Exercise directions:
Lines where the string "zdnet" appears are to be copied from the entries below.

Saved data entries
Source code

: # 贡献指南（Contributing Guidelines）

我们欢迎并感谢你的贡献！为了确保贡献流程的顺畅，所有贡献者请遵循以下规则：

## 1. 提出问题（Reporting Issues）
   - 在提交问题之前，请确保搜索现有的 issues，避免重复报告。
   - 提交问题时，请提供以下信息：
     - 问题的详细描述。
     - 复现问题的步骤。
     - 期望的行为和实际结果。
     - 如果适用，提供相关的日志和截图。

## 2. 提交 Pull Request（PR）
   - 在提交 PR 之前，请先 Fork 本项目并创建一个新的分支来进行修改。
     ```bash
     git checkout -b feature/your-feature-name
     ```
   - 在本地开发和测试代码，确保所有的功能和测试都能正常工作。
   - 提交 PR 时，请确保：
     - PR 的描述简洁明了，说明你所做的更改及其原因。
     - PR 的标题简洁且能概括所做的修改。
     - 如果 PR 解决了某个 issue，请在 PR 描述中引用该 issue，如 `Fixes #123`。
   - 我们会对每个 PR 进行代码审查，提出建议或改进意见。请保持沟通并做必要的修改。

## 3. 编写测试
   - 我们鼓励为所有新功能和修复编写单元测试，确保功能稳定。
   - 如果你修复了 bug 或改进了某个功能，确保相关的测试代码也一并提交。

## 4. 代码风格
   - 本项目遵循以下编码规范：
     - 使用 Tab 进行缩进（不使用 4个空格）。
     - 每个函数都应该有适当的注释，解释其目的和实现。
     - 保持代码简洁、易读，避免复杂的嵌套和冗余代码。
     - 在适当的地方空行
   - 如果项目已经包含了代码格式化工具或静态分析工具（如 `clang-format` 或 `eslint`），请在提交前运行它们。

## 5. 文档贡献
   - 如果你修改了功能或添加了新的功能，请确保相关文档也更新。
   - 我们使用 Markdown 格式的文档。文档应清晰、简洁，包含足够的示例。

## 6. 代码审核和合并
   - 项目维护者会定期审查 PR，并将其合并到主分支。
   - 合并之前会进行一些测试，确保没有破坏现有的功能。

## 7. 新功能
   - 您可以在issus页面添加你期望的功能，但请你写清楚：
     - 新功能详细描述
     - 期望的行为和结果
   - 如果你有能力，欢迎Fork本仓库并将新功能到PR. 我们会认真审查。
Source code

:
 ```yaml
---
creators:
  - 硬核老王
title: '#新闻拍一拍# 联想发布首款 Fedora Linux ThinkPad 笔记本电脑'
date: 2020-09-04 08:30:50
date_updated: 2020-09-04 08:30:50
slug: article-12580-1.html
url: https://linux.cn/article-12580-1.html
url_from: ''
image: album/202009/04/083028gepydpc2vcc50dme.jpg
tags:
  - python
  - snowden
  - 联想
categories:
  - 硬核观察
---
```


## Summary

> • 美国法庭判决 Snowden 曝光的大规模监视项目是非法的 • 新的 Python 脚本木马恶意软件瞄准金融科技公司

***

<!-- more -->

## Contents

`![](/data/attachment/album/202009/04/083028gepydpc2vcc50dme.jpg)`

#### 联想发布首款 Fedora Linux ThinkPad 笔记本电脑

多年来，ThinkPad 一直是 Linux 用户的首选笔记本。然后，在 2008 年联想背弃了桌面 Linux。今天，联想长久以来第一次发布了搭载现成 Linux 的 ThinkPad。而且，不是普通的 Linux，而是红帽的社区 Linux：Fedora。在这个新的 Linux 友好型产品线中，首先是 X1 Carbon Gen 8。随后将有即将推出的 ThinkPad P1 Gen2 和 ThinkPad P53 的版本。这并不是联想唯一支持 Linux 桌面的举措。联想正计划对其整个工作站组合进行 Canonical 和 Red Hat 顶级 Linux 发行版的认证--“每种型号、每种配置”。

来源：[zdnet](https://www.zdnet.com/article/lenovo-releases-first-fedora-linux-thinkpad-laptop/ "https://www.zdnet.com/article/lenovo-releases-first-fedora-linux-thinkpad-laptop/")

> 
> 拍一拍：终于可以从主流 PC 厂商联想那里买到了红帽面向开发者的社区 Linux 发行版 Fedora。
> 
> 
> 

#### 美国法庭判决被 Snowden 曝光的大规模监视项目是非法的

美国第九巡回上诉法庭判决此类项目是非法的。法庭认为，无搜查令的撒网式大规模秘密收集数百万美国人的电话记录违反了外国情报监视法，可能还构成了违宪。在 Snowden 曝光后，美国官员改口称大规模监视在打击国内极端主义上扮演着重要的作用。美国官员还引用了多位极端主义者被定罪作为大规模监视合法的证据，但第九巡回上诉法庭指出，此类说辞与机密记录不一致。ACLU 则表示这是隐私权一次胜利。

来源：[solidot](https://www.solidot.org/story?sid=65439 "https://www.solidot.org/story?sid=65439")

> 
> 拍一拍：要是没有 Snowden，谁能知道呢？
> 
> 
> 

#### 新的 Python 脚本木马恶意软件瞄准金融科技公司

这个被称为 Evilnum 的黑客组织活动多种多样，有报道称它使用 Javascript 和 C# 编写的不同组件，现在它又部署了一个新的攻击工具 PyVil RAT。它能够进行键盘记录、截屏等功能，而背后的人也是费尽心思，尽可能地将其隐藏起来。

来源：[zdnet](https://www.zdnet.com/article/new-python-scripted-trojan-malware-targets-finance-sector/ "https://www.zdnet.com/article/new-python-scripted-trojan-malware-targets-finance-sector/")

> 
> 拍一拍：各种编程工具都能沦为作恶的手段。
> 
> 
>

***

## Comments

Answer to this task:
来源：[zdnet](https://www.zdnet.com/article/lenovo-releases-first-fedora-linux-thinkpad-laptop/ "https://www.zdnet.com/article/lenovo-releases-first-fedora-linux-thinkpad-laptop/")
来源：[zdnet](https://www.zdnet.com/article/new-python-scripted-trojan-malware-targets-finance-sector/ "https://www.zdnet.com/article/new-python-scripted-trojan-malware-targets-finance-sector/")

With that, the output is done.